Therefore, there exists a need in the art for an orienter that may be used in a coiled tubing drillstring and that can switch between effectively straight drilling and curved drilling without halting drilling.

Some embodiments of the present invention generally provide an apparatus that may be used in a coiled tubing drillstring and that can switch between effectively straight drilling and curved drilling without halting drilling. Methods for steering a coiled tubing drillstring are also provided.

In one embodiment, an apparatus for use in drilling a wellbore is provided. The apparatus includes a mud motor; a housing; an output shaft; and a clutch. The clutch is operable to rotationally couple the output shaft to the housing when the clutch is in a first position, rotationally couple the motor to the output shaft when the clutch is in a second position, and actuate from one of the positions to the other of the positions as a result of fluid being injected through the clutch at a flow rate which is greater than or equal to a predetermined threshold flow rate.

In another embodiment, an apparatus for use in drilling a wellbore is provided. The apparatus includes a housing having a splined portion for mating with a second splined portion of a locking sleeve; an input shaft having a splined portion for mating with a first splined portion of the locking sleeve; the locking sleeve having a flow bore therethrough, and a third splined portion rotationally coupling the locking sleeve to a splined portion of an output shaft. The locking sleeve is actuatable between a first axial position and a second axial position by choking of fluid through the flow bore. The locking sleeve mates with the splined portion of the housing in the first axial position and the splined portion of the input shaft in the second axial position. The apparatus further includes the output shaft; and a spring disposed between the output shaft and the locking sleeve, the spring biasing the locking sleeve towards one of the axial positions.

In another embodiment, a method for drilling a wellbore is provided. The method includes drilling in a first direction while injecting fluid through a drilistring at a first flow rate; and changing the flow rate to a second flow rate, wherein an orienter changes the direction of drilling to a second direction, and drilling remains continuous while changing the flow rate. In one aspect, the first direction is a substantially straight direction and the second direction is a curved direction. In another aspect, the first direction is a curved direction and the second direction is a substantially straight direction.

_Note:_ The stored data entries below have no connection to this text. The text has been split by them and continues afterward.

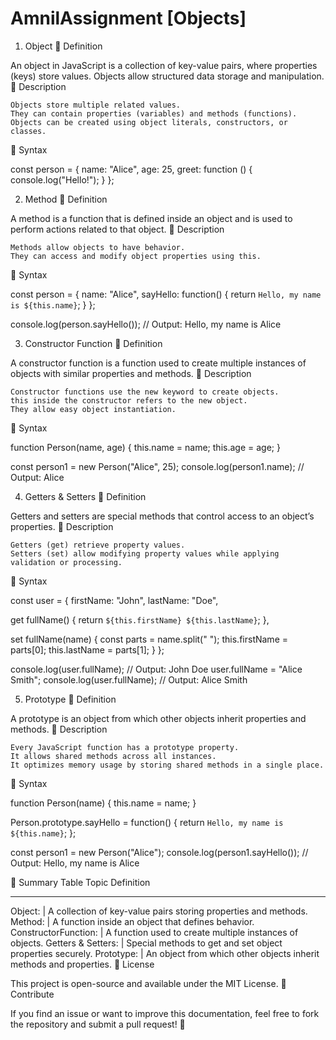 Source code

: # AmnilAssignment [Objects]

1. Object
📌 Definition

An object in JavaScript is a collection of key-value pairs, where properties (keys) store values. Objects allow structured data storage and manipulation.
📌 Description

    Objects store multiple related values.
    They can contain properties (variables) and methods (functions).
    Objects can be created using object literals, constructors, or classes.

📌 Syntax

const person = {
  name: "Alice",
  age: 25,
  greet: function () {
    console.log("Hello!");
  }
};

2. Method
📌 Definition

A method is a function that is defined inside an object and is used to perform actions related to that object.
📌 Description

    Methods allow objects to have behavior.
    They can access and modify object properties using this.

📌 Syntax

const person = {
  name: "Alice",
  sayHello: function() {
    return `Hello, my name is ${this.name}`;
  }
};

console.log(person.sayHello()); // Output: Hello, my name is Alice

3. Constructor Function
📌 Definition

A constructor function is a function used to create multiple instances of objects with similar properties and methods.
📌 Description

    Constructor functions use the new keyword to create objects.
    this inside the constructor refers to the new object.
    They allow easy object instantiation.

📌 Syntax

function Person(name, age) {
  this.name = name;
  this.age = age;
}

const person1 = new Person("Alice", 25);
console.log(person1.name); // Output: Alice

4. Getters & Setters
📌 Definition

Getters and setters are special methods that control access to an object’s properties.
📌 Description

    Getters (get) retrieve property values.
    Setters (set) allow modifying property values while applying validation or processing.

📌 Syntax

const user = {
  firstName: "John",
  lastName: "Doe",
  
  get fullName() {
    return `${this.firstName} ${this.lastName}`;
  },

  set fullName(name) {
    const parts = name.split(" ");
    this.firstName = parts[0];
    this.lastName = parts[1];
  }
};

console.log(user.fullName); // Output: John Doe
user.fullName = "Alice Smith";
console.log(user.fullName); // Output: Alice Smith

5. Prototype
📌 Definition

A prototype is an object from which other objects inherit properties and methods.
📌 Description

    Every JavaScript function has a prototype property.
    It allows shared methods across all instances.
    It optimizes memory usage by storing shared methods in a single place.

📌 Syntax

function Person(name) {
  this.name = name;
}

Person.prototype.sayHello = function() {
  return `Hello, my name is ${this.name}`;
};

const person1 = new Person("Alice");
console.log(person1.sayHello()); // Output: Hello, my name is Alice

📌 Summary Table
Topic                      Definition
------	                  -------------
Object:              |  A collection of key-value pairs storing properties and methods.
Method:              |  A function inside an object that defines behavior.
ConstructorFunction: |  A function used to create multiple instances of objects.
Getters & Setters:	 |  Special methods to get and set object properties securely.
Prototype:           |	An object from which other objects inherit methods and properties.
📌 License

This project is open-source and available under the MIT License.
🚀 Contribute

If you find an issue or want to improve this documentation, feel free to fork the repository and submit a pull request! 🚀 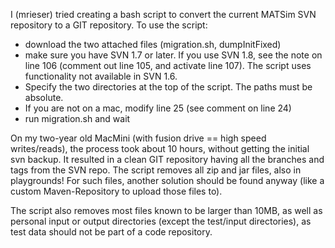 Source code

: I (mrieser) tried creating a bash script to convert the current MATSim SVN repository to a GIT repository.
To use the script:
* download the two attached files (migration.sh, dumpInitFixed)
* make sure you have SVN 1.7 or later. If you use SVN 1.8, see the note on line 106 (comment out line 105, and activate line 107). The script uses functionality not available in SVN 1.6.
* Specify the two directories at the top of the script. The paths must be absolute.
* If you are not on a mac, modify line 25 (see comment on line 24)
* run migration.sh and wait 

On my two-year old MacMini (with fusion drive == high speed writes/reads), the process took about 10 hours, without getting the initial svn backup. It resulted in a clean GIT repository having all the branches and tags from the SVN repo.
The script removes all zip and jar files, also in playgrounds! For such files, another solution should be found anyway (like a custom Maven-Repository to upload those files to).

The script also removes most files known to be larger than 10MB, as well as personal input or output directories (except the test/input directories), as test data should not be part of a code repository.
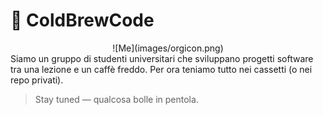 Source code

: # 🧊 ColdBrewCode
<html><center>
![Me](images/orgicon.png)
</center></html>
Siamo un gruppo di studenti universitari che sviluppano progetti software tra una lezione e un caffè freddo.  
Per ora teniamo tutto nei cassetti (o nei repo privati).

> Stay tuned — qualcosa bolle in pentola.
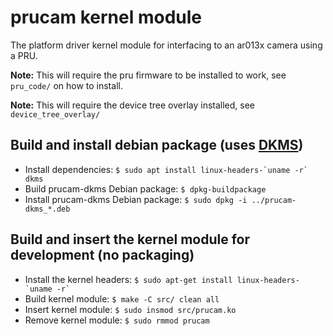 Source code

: # prucam kernel module
The platform driver kernel module for interfacing to an ar013x camera using a PRU.

**Note:** This will require the pru firmware to be installed to work, see
`pru_code/` on how to install.

**Note:** This will require the device tree overlay installed, see 
`device_tree_overlay/`

## Build and install debian package (uses [DKMS])
- Install dependencies: ``$ sudo apt install linux-headers-`uname -r` dkms``
- Build prucam-dkms Debian package: `$ dpkg-buildpackage`
- Install prucam-dkms Debian package: `$ sudo dpkg -i ../prucam-dkms_*.deb`

## Build and insert the kernel module for development (no packaging)
- Install the kernel headers: ``$ sudo apt-get install linux-headers-`uname -r` ``
- Build kernel module: `$ make -C src/ clean all`
- Insert kernel module: `$ sudo insmod src/prucam.ko`
- Remove kernel module: `$ sudo rmmod prucam`

[DKMS]:https://wiki.archlinux.org/index.php/Dynamic_Kernel_Module_Support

In another embodiment, a method for drilling a wellbore is provided. The method includes providing a drillstring. The drillstring includes a run-in string and an orienter. The orienter includes a motor; a housing coupled to the run-in string; an output shaft; and a clutch, the clutch operable to rotationally couple the output shaft to the housing when the clutch is in a first position, rotationally couple the motor to the output shaft when the clutch is in a second position, and actuate from one of the positions to the other of the positions as a result of fluid being injected through the clutch at a flow rate which is greater than or equal to a predetermined threshold flow rate. The drill string further includes a bent sub rotationally coupled to the output shaft; and a drill bit coupled to the bent sub. The method further includes drilling in a first curved direction, due to the bent sub being at a first orientation, while injecting fluid through the drillstring at a first flow rate; injecting the fluid through the drillstring at a second flow rate, wherein the orienter will rotate the bent sub from the first orientation to a second orientation; and drilling in a second curved direction due to the bent sub being at the second orientation, while injecting fluid through the drillstring at the first flow rate.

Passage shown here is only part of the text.